Israel kills more than 250 in Lebanon in deadliest day of war on Wednesday

Israel carried out its heaviest strikes on Lebanon since the conflict began last month, killing more than 250 people on Wednesday and wounding over 1,100, as a bitter dispute over whether Lebanon is covered by the US-Iran ceasefire threatened to unravel the fragile truce within hours of it being announced.

At least five consecutive strikes hit Beirut on Wednesday afternoon, sending columns of smoke over the capital as Israel’s military said it had launched the largest coordinated strike of the war. More than 100 Hezbollah command centres and military sites were targeted across Beirut, the Bekaa Valley and southern Lebanon within ten minutes, the military said. The highest toll was in Beirut, where 91 people were killed.
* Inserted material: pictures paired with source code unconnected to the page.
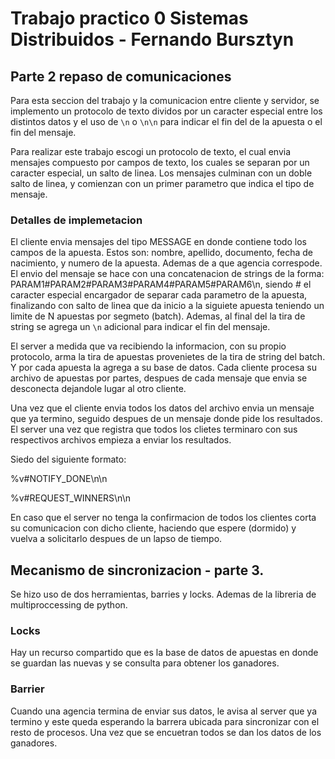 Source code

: # Trabajo practico 0 Sistemas Distribuidos - Fernando Bursztyn



## Parte 2 repaso de comunicaciones 

Para esta seccion del trabajo  y la comunicacion entre cliente y servidor, se implemento un protocolo de texto dividos por un caracter especial entre los distintos datos y el uso de `\n` o `\n\n` para indicar el fin del de la apuesta o el fin del mensaje.

Para realizar este trabajo escogi un protocolo de texto, el cual envia mensajes compuesto por campos de texto, los cuales se separan por un
caracter especial, un salto de linea. Los mensajes culminan con un doble salto de linea, y comienzan con un primer parametro que indica el tipo de mensaje.


### Detalles de implemetacion

El cliente envia mensajes del tipo MESSAGE en donde contiene todo los campos de la apuesta. Estos son: nombre, apellido, documento, fecha de nacimiento, y numero de la apuesta. Ademas de a que agencia correspode. El envio del mensaje se hace con una concatenacion de strings de la forma: PARAM1#PARAM2#PARAM3#PARAM4#PARAM5#PARAM6\n, siendo # el caracter especial encargador de separar cada parametro de la apuesta, finalizando con salto de linea que da inicio a la siguiete apuesta teniendo un limite de N apuestas por segmeto (batch). Ademas, al final del la tira de string se agrega un `\n` adicional para indicar el fin del mensaje. 


El server a medida que va recibiendo la informacion, con su propio protocolo, arma la tira de apuestas provenietes de la tira de string del batch. Y por cada apuesta la agrega a su base de datos. Cada cliente procesa su archivo de apuestas por partes, despues de cada mensaje que envia se desconecta dejandole lugar al otro cliente.


Una vez que el cliente envia todos los datos del archivo envia un mensaje que ya termino, seguido despues de un mensaje donde pide los resultados. El server una vez que registra que todos los clietes terminaro con sus respectivos archivos empieza a enviar los resultados.

Siedo del siguiente formato: 

%v#NOTIFY_DONE\n\n

%v#REQUEST_WINNERS\n\n

En caso que el server no tenga la confirmacion de todos los clientes corta su comunicacion con dicho cliente, haciendo que espere (dormido) y vuelva a solicitarlo despues de un lapso de tiempo.


## Mecanismo de sincronizacion - parte 3.

Se hizo uso de dos herramientas, barries y locks. Ademas de la libreria de multiproccessing de python.


### Locks

Hay un recurso compartido que es la base de datos de apuestas en donde se guardan las nuevas y se consulta para obtener los ganadores.

### Barrier

Cuando una agencia termina de enviar sus datos, le avisa al server que ya termino y este queda esperando la barrera ubicada para sincronizar con el resto de procesos. Una vez que se encuetran todos se dan los datos de los ganadores. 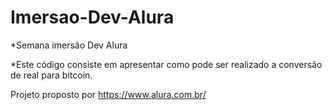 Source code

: # Imersao-Dev-Alura

*Semana imersão Dev Alura


*Este código consiste em apresentar como pode ser realizado a conversão de real para bitcoin.  



Projeto proposto por https://www.alura.com.br/

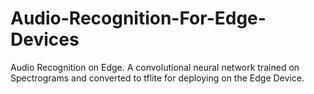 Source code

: # Audio-Recognition-For-Edge-Devices
Audio Recognition on Edge. A convolutional neural network trained on Spectrograms and converted to tflite for deploying on the Edge Device.
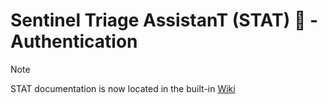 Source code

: # Sentinel Triage AssistanT (STAT) :hospital: - Authentication

> [!NOTE]
> STAT documentation is now located in the built-in [Wiki](https://github.com/briandelmsft/SentinelAutomationModules/wiki/Authentication)
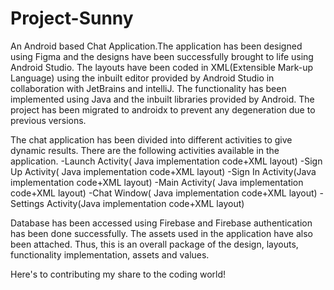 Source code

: # Project-Sunny
An Android based Chat Application.The application has been designed using Figma and the designs have been successfully brought to life using Android Studio. 
The layouts have been coded in XML(Extensible Mark-up Language) using the inbuilt editor provided by Android Studio in collaboration with JetBrains and intelliJ.
The functionality has been implemented using Java and the inbuilt libraries provided by Android. The project has been migrated to androidx to prevent any degeneration
due to previous versions. 

The chat application has been divided into different activities to give dynamic results. There are the following activities available in the application.
-Launch Activity( Java implementation code+XML layout)
-Sign Up Activity( Java implementation code+XML layout)
-Sign In Activity(Java implementation code+XML layout)
-Main Activity( Java implementation code+XML layout)
-Chat Window( Java implementation code+XML layout)
-Settings Activity(Java implementation code+XML layout)

Database has been accessed using Firebase and Firebase authentication has been done successfully. The assets used in the application have also been attached. Thus, this is
an overall package of the design, layouts, functionality implementation, assets and values.

Here's to contributing my share to the coding world!

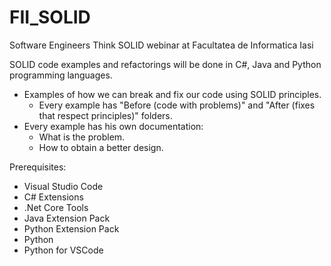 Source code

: # FII_SOLID
Software Engineers Think SOLID webinar at Facultatea de Informatica Iasi

SOLID code examples and refactorings will be done in C#, Java and Python programming languages.

- Examples of how we can break and fix our code using SOLID principles.
    - Every example has "Before (code with problems)" and "After (fixes that respect principles)" folders.
- Every example has his own documentation:
    - What is the problem.
    - How to obtain a better design.
  
 Prerequisites:
 -  Visual Studio Code
 - C# Extensions
 - .Net Core Tools
 - Java Extension Pack
 - Python Extension Pack
 - Python
 - Python for VSCode
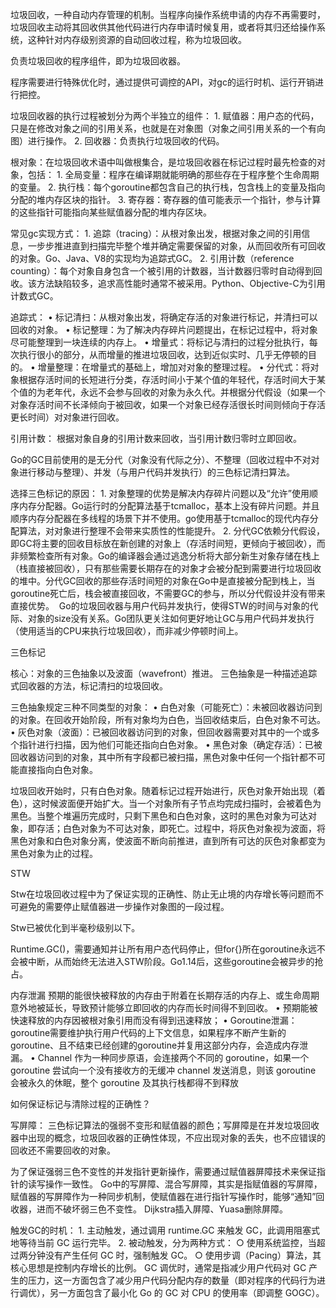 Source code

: 
垃圾回收，一种自动内存管理的机制。当程序向操作系统申请的内存不再需要时，垃圾回收主动将其回收供其他代码进行内存申请时候复用，或者将其归还给操作系统，这种针对内存级别资源的自动回收过程，称为垃圾回收。

负责垃圾回收的程序组件，即为垃圾回收器。

程序需要进行特殊优化时，通过提供可调控的API，对gc的运行时机、运行开销进行把控。

垃圾回收器的执行过程被划分为两个半独立的组件：
	1. 赋值器：用户态的代码，只是在修改对象之间的引用关系，也就是在对象图（对象之间引用关系的一个有向图）进行操作。
	2. 回收器：负责执行垃圾回收的代码。

根对象：在垃圾回收术语中叫做根集合，是垃圾回收器在标记过程时最先检查的对象，包括：
	1. 全局变量：程序在编译期就能明确的那些存在于程序整个生命周期的变量。
	2. 执行栈：每个goroutine都包含自己的执行栈，包含栈上的变量及指向分配的堆内存区块的指针。
	3. 寄存器：寄存器的值可能表示一个指针，参与计算的这些指针可能指向某些赋值器分配的堆内存区块。

常见gc实现方式：
	1. 追踪（tracing）：从根对象出发，根据对象之间的引用信息，一步步推进直到扫描完毕整个堆并确定需要保留的对象，从而回收所有可回收的对象。Go、Java、V8的实现均为追踪式GC。
	2. 引用计数（reference counting）：每个对象自身包含一个被引用的计数器，当计数器归零时自动得到回收。该方法缺陷较多，追求高性能时通常不被采用。Python、Objective-C为引用计数式GC。


追踪式：
	• 标记清扫：从根对象出发，将确定存活的对象进行标记，并清扫可以回收的对象。
	• 标记整理：为了解决内存碎片问题提出，在标记过程中，将对象尽可能整理到一块连续的内存上。
	• 增量式：将标记与清扫的过程分批执行，每次执行很小的部分，从而增量的推进垃圾回收，达到近似实时、几乎无停顿的目的。
	• 增量整理：在增量式的基础上，增加对对象的整理过程。
	• 分代式：将对象根据存活时间的长短进行分类，存活时间小于某个值的年轻代，存活时间大于某个值的为老年代，永远不会参与回收的对象为永久代。并根据分代假设（如果一个对象存活时间不长泽倾向于被回收，如果一个对象已经存活很长时间则倾向于存活更长时间）对对象进行回收。

引用计数：
根据对象自身的引用计数来回收，当引用计数归零时立即回收。


Go的GC目前使用的是无分代（对象没有代际之分）、不整理（回收过程中不对对象进行移动与整理）、并发（与用户代码并发执行）的三色标记清扫算法。

选择三色标记的原因：
	1. 对象整理的优势是解决内存碎片问题以及“允许”使用顺序内存分配器。Go运行时的分配算法基于tcmalloc，基本上没有碎片问题。并且顺序内存分配器在多线程的场景下并不使用。go使用基于tcmalloc的现代内存分配算法，对对象进行整理不会带来实质性的性能提升。
	2. 分代GC依赖分代假设，即GC将主要的回收目标放在新创建的对象上（存活时间短，更倾向于被回收），而非频繁检查所有对象。Go的编译器会通过逃逸分析将大部分新生对象存储在栈上（栈直接被回收），只有那些需要长期存在的对象才会被分配到需要进行垃圾回收的堆中。分代GC回收的那些存活时间短的对象在Go中是直接被分配到栈上，当goroutine死亡后，栈会被直接回收，不需要GC的参与，所以分代假设并没有带来直接优势。  Go的垃圾回收器与用户代码并发执行，使得STW的时间与对象的代际、对象的size没有关系。Go团队更关注如何更好地让GC与用户代码并发执行（使用适当的CPU来执行垃圾回收），而非减少停顿时间上。


三色标记

核心：对象的三色抽象以及波面（wavefront）推进。
三色抽象是一种描述追踪式回收器的方法，标记清扫的垃圾回收。

三色抽象规定三种不同类型的对象：
	• 白色对象（可能死亡）：未被回收器访问到的对象。在回收开始阶段，所有对象均为白色，当回收结束后，白色对象不可达。
	• 灰色对象（波面）：已被回收器访问到的对象，但回收器需要对其中的一个或多个指针进行扫描，因为他们可能还指向白色对象。
	• 黑色对象（确定存活）：已被回收器访问到的对象，其中所有字段都已被扫描，黑色对象中任何一个指针都不可能直接指向白色对象。


垃圾回收开始时，只有白色对象。随着标记过程开始进行，灰色对象开始出现（着色），这时候波面便开始扩大。当一个对象所有子节点均完成扫描时，会被着色为黑色。当整个堆遍历完成时，只剩下黑色和白色对象，这时的黑色对象为可达对象，即存活；白色对象为不可达对象，即死亡。过程中，将灰色对象视为波面，将黑色对象和白色对象分离，使波面不断向前推进，直到所有可达的灰色对象都变为黑色对象为止的过程。


STW

Stw在垃圾回收过程中为了保证实现的正确性、防止无止境的内存增长等问题而不可避免的需要停止赋值器进一步操作对象图的一段过程。

Stw已被优化到半毫秒级别以下。

Runtime.GC()，需要通知并让所有用户态代码停止，但for{}所在goroutine永远不会被中断，从而始终无法进入STW阶段。Go1.14后，这些goroutine会被异步的抢占。

内存泄漏
预期的能很快被释放的内存由于附着在长期存活的内存上、或生命周期意外地被延长，导致预计能够立即回收的内存而长时间得不到回收。
	• 预期能被快速释放的内存因被根对象引用而没有得到迅速释放；
	• Goroutine泄漏：goroutine需要维护执行用户代码的上下文信息，如果程序不断产生新的goroutine、且不结束已经创建的goroutine并复用这部分内存，会造成内存泄漏。
	• Channel 作为一种同步原语，会连接两个不同的 goroutine，如果一个 goroutine 尝试向一个没有接收方的无缓冲 channel 发送消息，则该 goroutine 会被永久的休眠，整个 goroutine 及其执行栈都得不到释放

如何保证标记与清除过程的正确性？

写屏障：
三色标记算法的强弱不变形和赋值器的颜色；写屏障是在并发垃圾回收器中出现的概念，垃圾回收器的正确性体现，不应出现对象的丢失，也不应错误的回收还不需要回收的对象。

为了保证强弱三色不变性的并发指针更新操作，需要通过赋值器屏障技术来保证指针的读写操作一致性。
Go中的写屏障、混合写屏障，其实是指赋值器的写屏障，赋值器的写屏障作为一种同步机制，使赋值器在进行指针写操作时，能够“通知”回收器，进而不破坏弱三色不变性。
Dijkstra插入屏障、Yuasa删除屏障。

触发GC的时机：
	1. 主动触发，通过调用 runtime.GC 来触发 GC，此调用阻塞式地等待当前 GC 运行完毕。
	2. 被动触发，分为两种方式：
		○ 使用系统监控，当超过两分钟没有产生任何 GC 时，强制触发 GC。
		○ 使用步调（Pacing）算法，其核心思想是控制内存增长的比例。
GC 调优时，通常是指减少用户代码对 GC 产生的压力，这一方面包含了减少用户代码分配内存的数量（即对程序的代码行为进行调优），另一方面包含了最小化 Go 的 GC 对 CPU 的使用率（即调整 GOGC）。
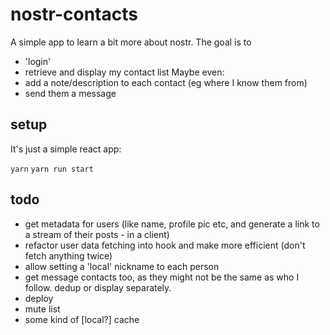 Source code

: # nostr-contacts

A simple app to learn a bit more about nostr. The goal is to

- 'login'
- retrieve and display my contact list
Maybe even:
- add a note/description to each contact (eg where I know them from)
- send them a message

## setup

It's just a simple react app:

`yarn`
`yarn run start`

## todo

- get metadata for users (like name, profile pic etc, and generate a link to a stream of their posts - in a client)
- refactor user data fetching into hook and make more efficient (don't fetch anything twice)
- allow setting a 'local' nickname to each person
- get message contacts too, as they might not be the same as who I follow. dedup or display separately.
- deploy
- mute list
- some kind of [local?] cache

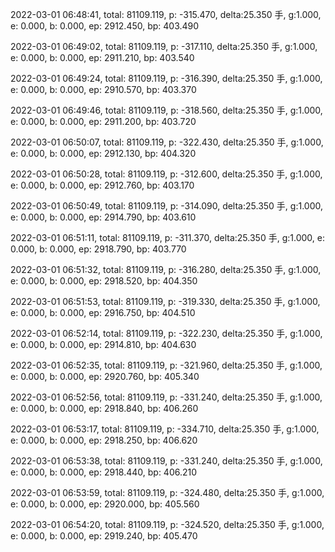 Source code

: 2022-03-01 06:48:41, total: 81109.119, p: -315.470, delta:25.350 手, g:1.000, e: 0.000, b: 0.000, ep: 2912.450, bp: 403.490

2022-03-01 06:49:02, total: 81109.119, p: -317.110, delta:25.350 手, g:1.000, e: 0.000, b: 0.000, ep: 2911.210, bp: 403.540

2022-03-01 06:49:24, total: 81109.119, p: -316.390, delta:25.350 手, g:1.000, e: 0.000, b: 0.000, ep: 2910.570, bp: 403.370

2022-03-01 06:49:46, total: 81109.119, p: -318.560, delta:25.350 手, g:1.000, e: 0.000, b: 0.000, ep: 2911.200, bp: 403.720

2022-03-01 06:50:07, total: 81109.119, p: -322.430, delta:25.350 手, g:1.000, e: 0.000, b: 0.000, ep: 2912.130, bp: 404.320

2022-03-01 06:50:28, total: 81109.119, p: -312.600, delta:25.350 手, g:1.000, e: 0.000, b: 0.000, ep: 2912.760, bp: 403.170

2022-03-01 06:50:49, total: 81109.119, p: -314.090, delta:25.350 手, g:1.000, e: 0.000, b: 0.000, ep: 2914.790, bp: 403.610

2022-03-01 06:51:11, total: 81109.119, p: -311.370, delta:25.350 手, g:1.000, e: 0.000, b: 0.000, ep: 2918.790, bp: 403.770

2022-03-01 06:51:32, total: 81109.119, p: -316.280, delta:25.350 手, g:1.000, e: 0.000, b: 0.000, ep: 2918.520, bp: 404.350

2022-03-01 06:51:53, total: 81109.119, p: -319.330, delta:25.350 手, g:1.000, e: 0.000, b: 0.000, ep: 2916.750, bp: 404.510

2022-03-01 06:52:14, total: 81109.119, p: -322.230, delta:25.350 手, g:1.000, e: 0.000, b: 0.000, ep: 2914.810, bp: 404.630

2022-03-01 06:52:35, total: 81109.119, p: -321.960, delta:25.350 手, g:1.000, e: 0.000, b: 0.000, ep: 2920.760, bp: 405.340

2022-03-01 06:52:56, total: 81109.119, p: -331.240, delta:25.350 手, g:1.000, e: 0.000, b: 0.000, ep: 2918.840, bp: 406.260

2022-03-01 06:53:17, total: 81109.119, p: -334.710, delta:25.350 手, g:1.000, e: 0.000, b: 0.000, ep: 2918.250, bp: 406.620

2022-03-01 06:53:38, total: 81109.119, p: -331.240, delta:25.350 手, g:1.000, e: 0.000, b: 0.000, ep: 2918.440, bp: 406.210

2022-03-01 06:53:59, total: 81109.119, p: -324.480, delta:25.350 手, g:1.000, e: 0.000, b: 0.000, ep: 2920.000, bp: 405.560

2022-03-01 06:54:20, total: 81109.119, p: -324.520, delta:25.350 手, g:1.000, e: 0.000, b: 0.000, ep: 2919.240, bp: 405.470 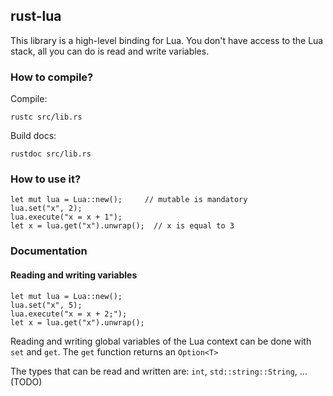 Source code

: ## rust-lua

This library is a high-level binding for Lua. You don't have access to the Lua stack, all you can do is read and write variables.

### How to compile?

Compile:

    rustc src/lib.rs

Build docs:
    
    rustdoc src/lib.rs

### How to use it?

    let mut lua = Lua::new();     // mutable is mandatory
    lua.set("x", 2);
    lua.execute("x = x + 1");
    let x = lua.get("x").unwrap();  // x is equal to 3

### Documentation

#### Reading and writing variables

    let mut lua = Lua::new();
    lua.set("x", 5);
    lua.execute("x = x + 2;");
    let x = lua.get("x").unwrap();

Reading and writing global variables of the Lua context can be done with `set` and `get`.
The `get` function returns an `Option<T>` 

The types that can be read and written are: `int`, `std::string::String`, ... (TODO)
Lebanon’s civil defence service put the overall death toll at 254, with the health ministry reporting 182 dead and describing the figure as not final.

It was the deadliest single day of the conflict that erupted on 2 March, when Hezbollah fired rockets at Israel in support of Tehran following the US-Israeli attack on Iran two days earlier.

“The scale of the killing and destruction in Lebanon today is nothing short of horrific,” said UN Human Rights Chief Volker Türk. “Such carnage, within hours of agreeing to a ceasefire with Iran, defies belief.“

Ceasefire row deepens

Hezbollah said it had halted attacks early on Wednesday after being told it was covered by the ceasefire, only to resume rocket fire on northern Israel after the strikes. “Hezbollah was informed that it is part of the ceasefire — so we abided by it, but Israel as usual has violated it and committed massacres all across Lebanon,” senior Hezbollah lawmaker Ibrahim al-Moussawi told Reuters.

Iranian President Masoud Pezeshkian said a ceasefire in Lebanon was an essential condition of Tehran’s agreement with Washington. Iran’s Revolutionary Guards warned they would deliver a “regret-inducing response” if attacks on Lebanon did not stop.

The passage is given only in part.